Eclipse de Dios

Por Joaquín Hernández Alvarado

La expresión «eclipse de Dios» utilizada por el papa Benedicto XVI en su reciente viaje a España tiene múltiples referentes culturales y, por lo mismo, muchas lecturas. El más conocido es el de Nietzsche con la famosa formulación «Dios ha muerto», que tantas confusiones ha traído. Como buen filósofo heredero del legado kantiano, Nietzsche sabía que, estrictamente hablando, Dios no puede morir. Y su expresión estaba dirigida no a establecer una polémica sin sentido con los creyentes, sino a mostrar un proceso, el de la Modernidad occidental que comenzaba a globalizarse, instaurando el relativismo de todos los valores al colocarlos en una supuesta igualdad de condiciones. Por supuesto, este proceso, como Heidegger insistió, está más allá de las decisiones de los individuos aislados que tienen que organizarse de acuerdo a las exigencias de la racionalidad tecnológico-científica. El resultado de este proceso podría ser, en clave contemporánea y para calmar posibles furores apologéticos de cualquier bando, una frase de la novela 1Q84, del escritor japonés Haruki Murakami: «Además, al fin y al cabo, el mundo en que vivo se parece a un enorme piso piloto. Entro, tomo asiento, bebo té, contemplo el paisaje por la ventana y, llegado el momento, doy las gracias y me voy».

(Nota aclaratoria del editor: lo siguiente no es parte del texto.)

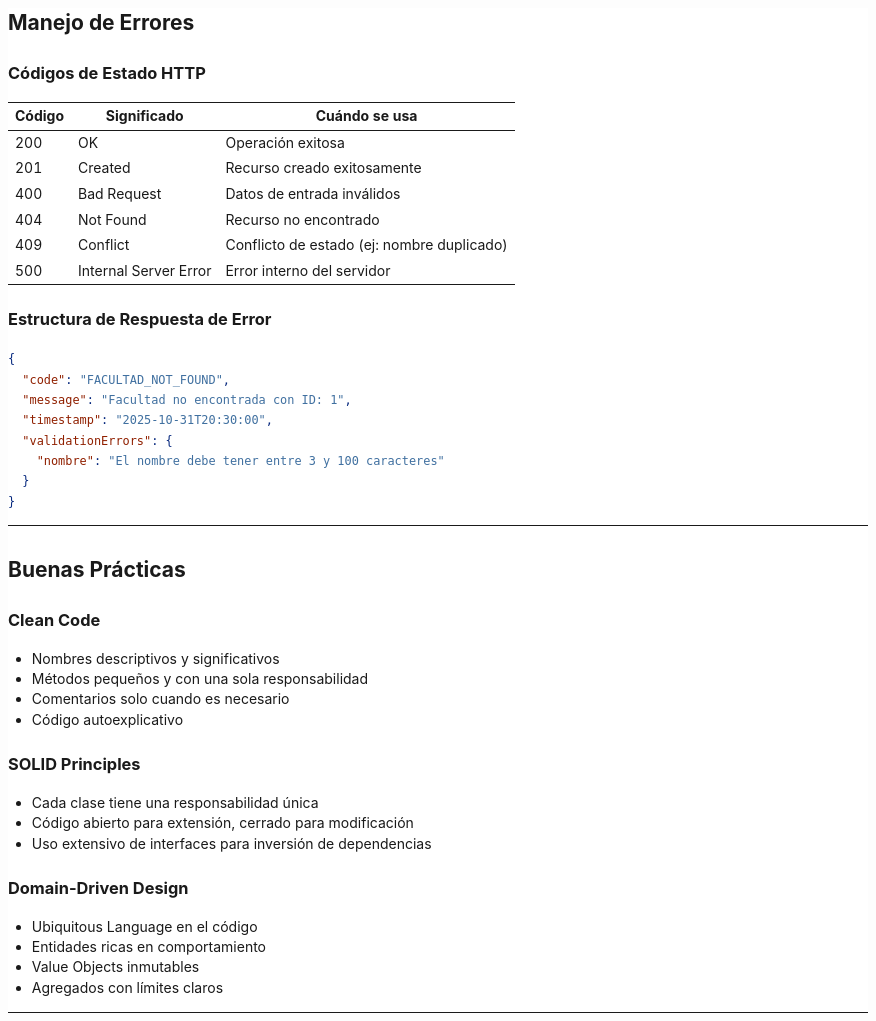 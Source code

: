 
## Manejo de Errores

### Códigos de Estado HTTP

| Código | Significado | Cuándo se usa |
|--------|-------------|---------------|
| 200 | OK | Operación exitosa |
| 201 | Created | Recurso creado exitosamente |
| 400 | Bad Request | Datos de entrada inválidos |
| 404 | Not Found | Recurso no encontrado |
| 409 | Conflict | Conflicto de estado (ej: nombre duplicado) |
| 500 | Internal Server Error | Error interno del servidor |

### Estructura de Respuesta de Error

```json
{
  "code": "FACULTAD_NOT_FOUND",
  "message": "Facultad no encontrada con ID: 1",
  "timestamp": "2025-10-31T20:30:00",
  "validationErrors": {
    "nombre": "El nombre debe tener entre 3 y 100 caracteres"
  }
}
```

---

## Buenas Prácticas

### Clean Code
- Nombres descriptivos y significativos
- Métodos pequeños y con una sola responsabilidad
- Comentarios solo cuando es necesario
- Código autoexplicativo

### SOLID Principles
- Cada clase tiene una responsabilidad única
- Código abierto para extensión, cerrado para modificación
- Uso extensivo de interfaces para inversión de dependencias

### Domain-Driven Design
- Ubiquitous Language en el código
- Entidades ricas en comportamiento
- Value Objects inmutables
- Agregados con límites claros

---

Martin Buber, el teólogo judío, sí habló expresamente del «eclipse de Dios». No pertenece al clima del eclipse afirmar o negar la existencia de aquello que estaría velado. «He tenido la experiencia de que no necesito la hipótesis Dios para orientarme en el mundo», le comentó a Buber en Jena un obrero que había pedido reunirse con el teólogo. Buber no se enredó ingenuamente con su interlocutor en una inútil polémica. Analizó sus supuestas certezas que volvían a Dios innecesario. Al final, el interlocutor aceptó que sus argumentos no justificaban su posición. Pero Buber quedó insatisfecho. Buscaba algo más: no ganar racionalmente, sino preparar un diálogo con alguien a quien se podría reconocer como «Tú».

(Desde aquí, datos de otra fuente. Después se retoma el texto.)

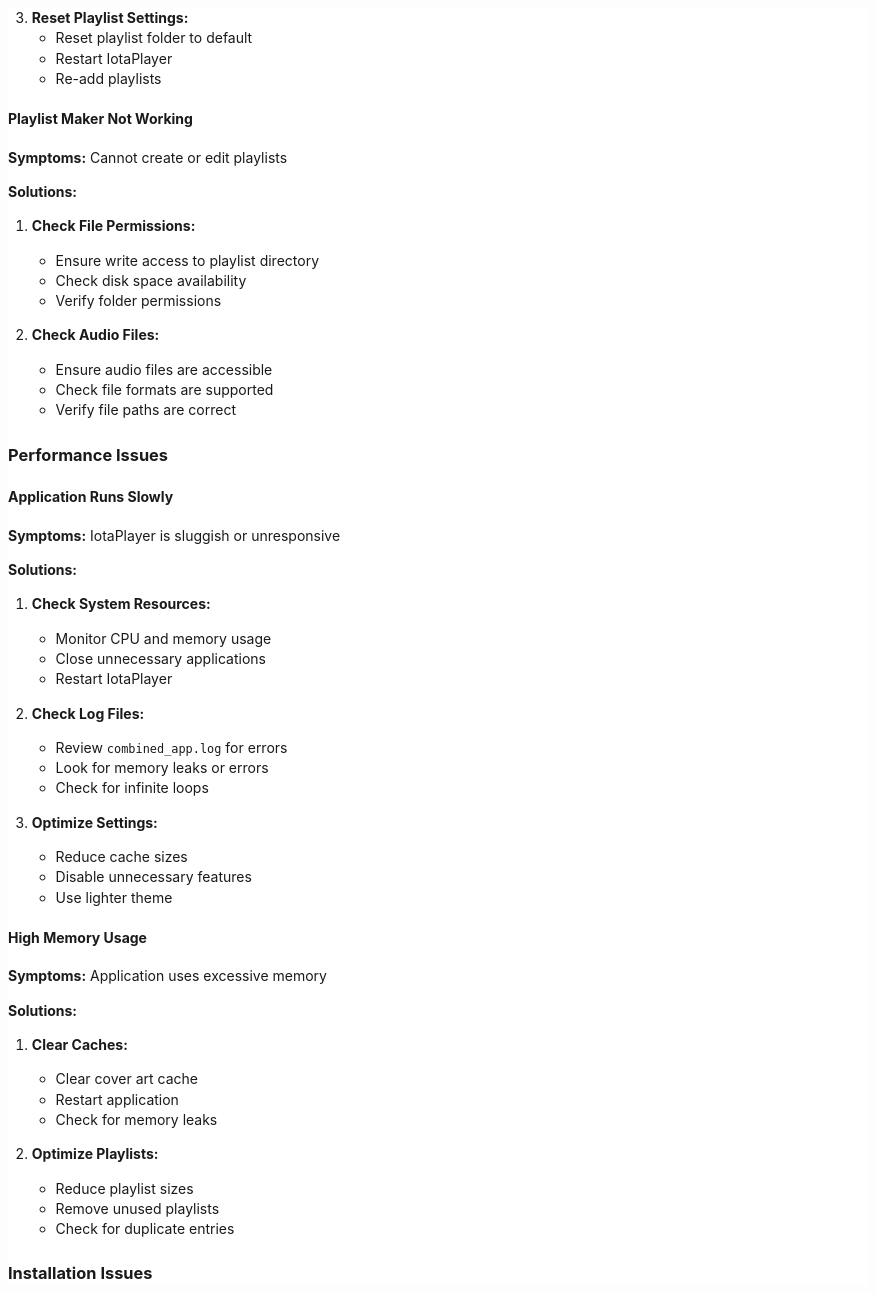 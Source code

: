 3. **Reset Playlist Settings:**
   - Reset playlist folder to default
   - Restart IotaPlayer
   - Re-add playlists

#### Playlist Maker Not Working
**Symptoms:** Cannot create or edit playlists

**Solutions:**
1. **Check File Permissions:**
   - Ensure write access to playlist directory
   - Check disk space availability
   - Verify folder permissions

2. **Check Audio Files:**
   - Ensure audio files are accessible
   - Check file formats are supported
   - Verify file paths are correct

### Performance Issues

#### Application Runs Slowly
**Symptoms:** IotaPlayer is sluggish or unresponsive

**Solutions:**
1. **Check System Resources:**
   - Monitor CPU and memory usage
   - Close unnecessary applications
   - Restart IotaPlayer

2. **Check Log Files:**
   - Review `combined_app.log` for errors
   - Look for memory leaks or errors
   - Check for infinite loops

3. **Optimize Settings:**
   - Reduce cache sizes
   - Disable unnecessary features
   - Use lighter theme

#### High Memory Usage
**Symptoms:** Application uses excessive memory

**Solutions:**
1. **Clear Caches:**
   - Clear cover art cache
   - Restart application
   - Check for memory leaks

2. **Optimize Playlists:**
   - Reduce playlist sizes
   - Remove unused playlists
   - Check for duplicate entries

### Installation Issues
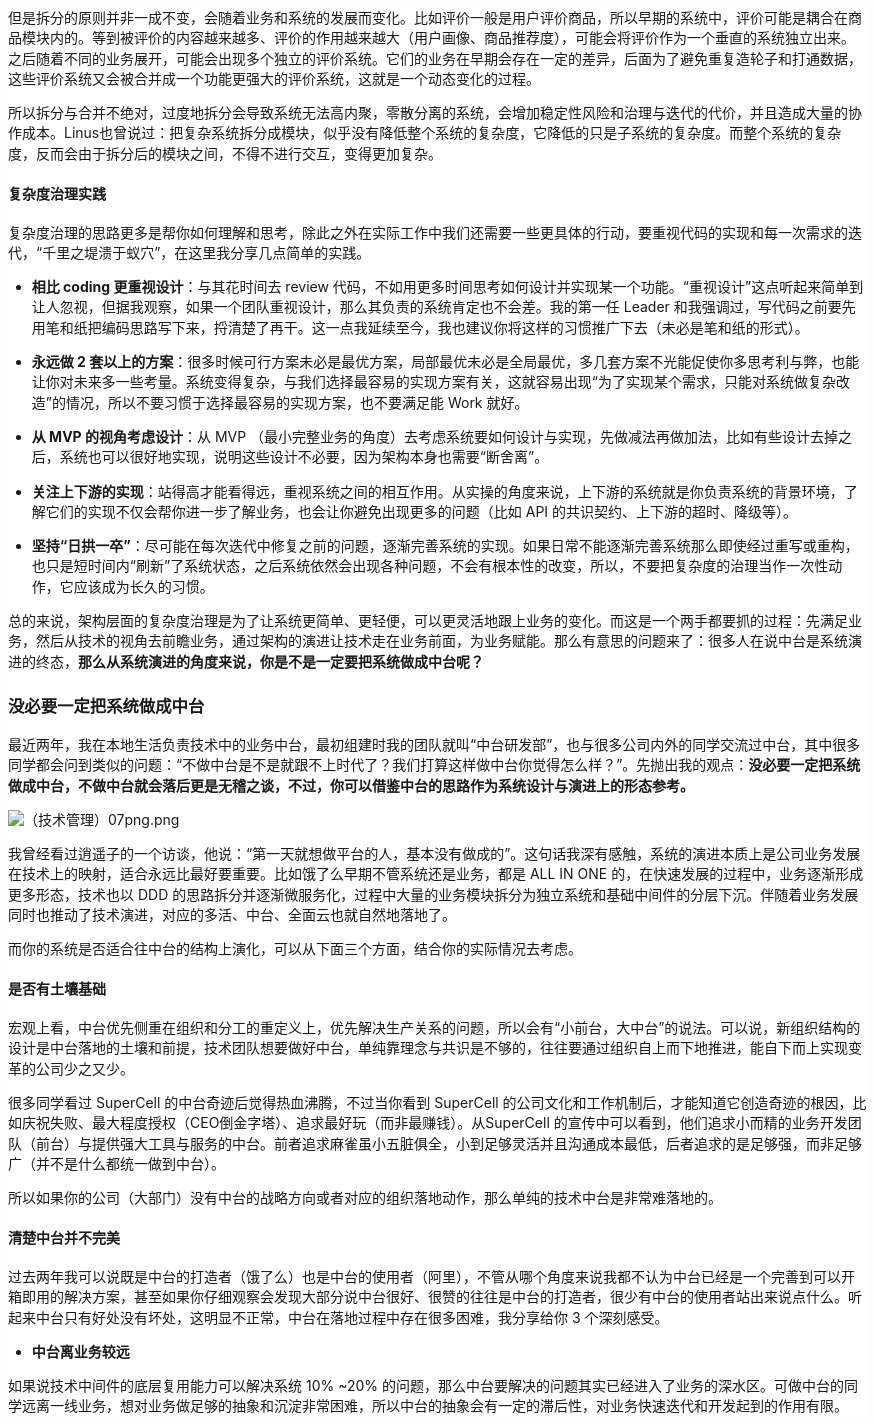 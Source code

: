 <p data-nodeid="10910">但是拆分的原则并非一成不变，会随着业务和系统的发展而变化。比如评价一般是用户评价商品，所以早期的系统中，评价可能是耦合在商品模块内的。等到被评价的内容越来越多、评价的作用越来越大（用户画像、商品推荐度），可能会将评价作为一个垂直的系统独立出来。之后随着不同的业务展开，可能会出现多个独立的评价系统。它们的业务在早期会存在一定的差异，后面为了避免重复造轮子和打通数据，这些评价系统又会被合并成一个功能更强大的评价系统，这就是一个动态变化的过程。</p>
<p data-nodeid="10911">所以拆分与合并不绝对，过度地拆分会导致系统无法高内聚，零散分离的系统，会增加稳定性风险和治理与迭代的代价，并且造成大量的协作成本。Linus也曾说过：把复杂系统拆分成模块，似乎没有降低整个系统的复杂度，它降低的只是子系统的复杂度。而整个系统的复杂度，反而会由于拆分后的模块之间，不得不进行交互，变得更加复杂。</p>
<h4 data-nodeid="10912">复杂度治理实践</h4>
<p data-nodeid="10913">复杂度治理的思路更多是帮你如何理解和思考，除此之外在实际工作中我们还需要一些更具体的行动，要重视代码的实现和每一次需求的迭代，“千里之堤溃于蚁穴”，在这里我分享几点简单的实践。</p>
<ul data-nodeid="10914">
<li data-nodeid="10915">
<p data-nodeid="10916"><strong data-nodeid="11029">相比 coding 更重视设计</strong>：与其花时间去 review 代码，不如用更多时间思考如何设计并实现某一个功能。“重视设计”这点听起来简单到让人忽视，但据我观察，如果一个团队重视设计，那么其负责的系统肯定也不会差。我的第一任 Leader 和我强调过，写代码之前要先用笔和纸把编码思路写下来，捋清楚了再干。这一点我延续至今，我也建议你将这样的习惯推广下去（未必是笔和纸的形式）。</p>
</li>
<li data-nodeid="10917">
<p data-nodeid="10918"><strong data-nodeid="11034">永远做 2 套以上的方案</strong>：很多时候可行方案未必是最优方案，局部最优未必是全局最优，多几套方案不光能促使你多思考利与弊，也能让你对未来多一些考量。系统变得复杂，与我们选择最容易的实现方案有关，这就容易出现“为了实现某个需求，只能对系统做复杂改造”的情况，所以不要习惯于选择最容易的实现方案，也不要满足能 Work 就好。</p>
</li>
<li data-nodeid="10919">
<p data-nodeid="10920"><strong data-nodeid="11039">从 MVP 的视角考虑设计</strong>：从 MVP （最小完整业务的角度）去考虑系统要如何设计与实现，先做减法再做加法，比如有些设计去掉之后，系统也可以很好地实现，说明这些设计不必要，因为架构本身也需要“断舍离”。</p>
</li>
<li data-nodeid="10921">
<p data-nodeid="10922"><strong data-nodeid="11044">关注上下游的实现</strong>：站得高才能看得远，重视系统之间的相互作用。从实操的角度来说，上下游的系统就是你负责系统的背景环境，了解它们的实现不仅会帮你进一步了解业务，也会让你避免出现更多的问题（比如 API 的共识契约、上下游的超时、降级等）。</p>
</li>
<li data-nodeid="10923">
<p data-nodeid="10924"><strong data-nodeid="11049">坚持“日拱一卒”</strong>：尽可能在每次迭代中修复之前的问题，逐渐完善系统的实现。如果日常不能逐渐完善系统那么即使经过重写或重构，也只是短时间内“刷新”了系统状态，之后系统依然会出现各种问题，不会有根本性的改变，所以，不要把复杂度的治理当作一次性动作，它应该成为长久的习惯。</p>
</li>
</ul>
<p data-nodeid="10925">总的来说，架构层面的复杂度治理是为了让系统更简单、更轻便，可以更灵活地跟上业务的变化。而这是一个两手都要抓的过程：先满足业务，然后从技术的视角去前瞻业务，通过架构的演进让技术走在业务前面，为业务赋能。那么有意思的问题来了：很多人在说中台是系统演进的终态，<strong data-nodeid="11054">那么从系统演进的角度来说，你是不是一定要把系统做成中台呢？</strong></p>
<h3 data-nodeid="10926">没必要一定把系统做成中台</h3>
<p data-nodeid="11575">最近两年，我在本地生活负责技术中的业务中台，最初组建时我的团队就叫“中台研发部”，也与很多公司内外的同学交流过中台，其中很多同学都会问到类似的问题：“不做中台是不是就跟不上时代了？我们打算这样做中台你觉得怎么样？”。先抛出我的观点：<strong data-nodeid="11581">没必要一定把系统做成中台，不做中台就会落后更是无稽之谈，不过，你可以借鉴中台的思路作为系统设计与演进上的形态参考。</strong></p>
<p data-nodeid="11576"><img alt="（技术管理）07png.png" src="https://s0.lgstatic.com/i/image6/M00/04/3C/Cgp9HWAlY_6ATCROAAUStMydJgo944.png" data-nodeid="11584"></p>


<p class="te-preview-highlight" data-nodeid="11108">我曾经看过逍遥子的一个访谈，他说：“第一天就想做平台的人，基本没有做成的”。这句话我深有感触，系统的演进本质上是公司业务发展在技术上的映射，适合永远比最好要重要。比如饿了么早期不管系统还是业务，都是 ALL IN ONE 的，在快速发展的过程中，业务逐渐形成更多形态，技术也以 DDD 的思路拆分并逐渐微服务化，过程中大量的业务模块拆分为独立系统和基础中间件的分层下沉。伴随着业务发展同时也推动了技术演进，对应的多活、中台、全面云也就自然地落地了。</p>


<p data-nodeid="10929">而你的系统是否适合往中台的结构上演化，可以从下面三个方面，结合你的实际情况去考虑。</p>
<h4 data-nodeid="10930">是否有土壤基础</h4>
<p data-nodeid="10931">宏观上看，中台优先侧重在组织和分工的重定义上，优先解决生产关系的问题，所以会有“小前台，大中台”的说法。可以说，新组织结构的设计是中台落地的土壤和前提，技术团队想要做好中台，单纯靠理念与共识是不够的，往往要通过组织自上而下地推进，能自下而上实现变革的公司少之又少。</p>
<p data-nodeid="10932">很多同学看过 SuperCell 的中台奇迹后觉得热血沸腾，不过当你看到 SuperCell 的公司文化和工作机制后，才能知道它创造奇迹的根因，比如庆祝失败、最大程度授权（CEO倒金字塔）、追求最好玩（而非最赚钱）。从SuperCell 的宣传中可以看到，他们追求小而精的业务开发团队（前台）与提供强大工具与服务的中台。前者追求麻雀虽小五脏俱全，小到足够灵活并且沟通成本最低，后者追求的是足够强，而非足够广（并不是什么都统一做到中台）。</p>
<p data-nodeid="10933">所以如果你的公司（大部门）没有中台的战略方向或者对应的组织落地动作，那么单纯的技术中台是非常难落地的。</p>
<h4 data-nodeid="10934">清楚中台并不完美</h4>
<p data-nodeid="10935">过去两年我可以说既是中台的打造者（饿了么）也是中台的使用者（阿里），不管从哪个角度来说我都不认为中台已经是一个完善到可以开箱即用的解决方案，甚至如果你仔细观察会发现大部分说中台很好、很赞的往往是中台的打造者，很少有中台的使用者站出来说点什么。听起来中台只有好处没有坏处，这明显不正常，中台在落地过程中存在很多困难，我分享给你 3 个深刻感受。</p>
<ul data-nodeid="10936">
<li data-nodeid="10937">
<p data-nodeid="10938"><strong data-nodeid="11072">中台离业务较远</strong></p>
</li>
</ul>
<p data-nodeid="10939">如果说技术中间件的底层复用能力可以解决系统 10% ~20% 的问题，那么中台要解决的问题其实已经进入了业务的深水区。可做中台的同学远离一线业务，想对业务做足够的抽象和沉淀非常困难，所以中台的抽象会有一定的滞后性，对业务快速迭代和开发起到的作用有限。</p>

Ignacio Ellacuría, jesuita, filósofo, rector de la Universidad Centroamericana José Simeón Cañas de El Salvador, fue asesinado una madrugada de noviembre del año 1989 junto a otros compañeros de la orden, la empleada doméstica y su hija adolescente que habían buscado refugio en la casa de los sacerdotes durante la ofensiva sobre la capital salvadoreña en plena guerra civil. Ellacuría gustaba de repetir las palabras del escritor francés Albert Camus en su discurso de recepción del Premio Nobel de Literatura: «No ponerse al servicio de quienes hacen la historia, sino al servicio de quienes la sufren». Por ello dejó la seguridad de Europa adonde acababa de recibir un premio por los aportes de su pensamiento y regresó a El Salvador en plenos combates a intentar una mediación que se impondría inevitablemente pocos años más tarde. Ellacuría asumió la difícil conciliación entre justicia y solidaridad. Seguramente en su retorno pesó más la «caritas», el amor, más que la cólera por las reivindicaciones que termina haciendo juego al poder.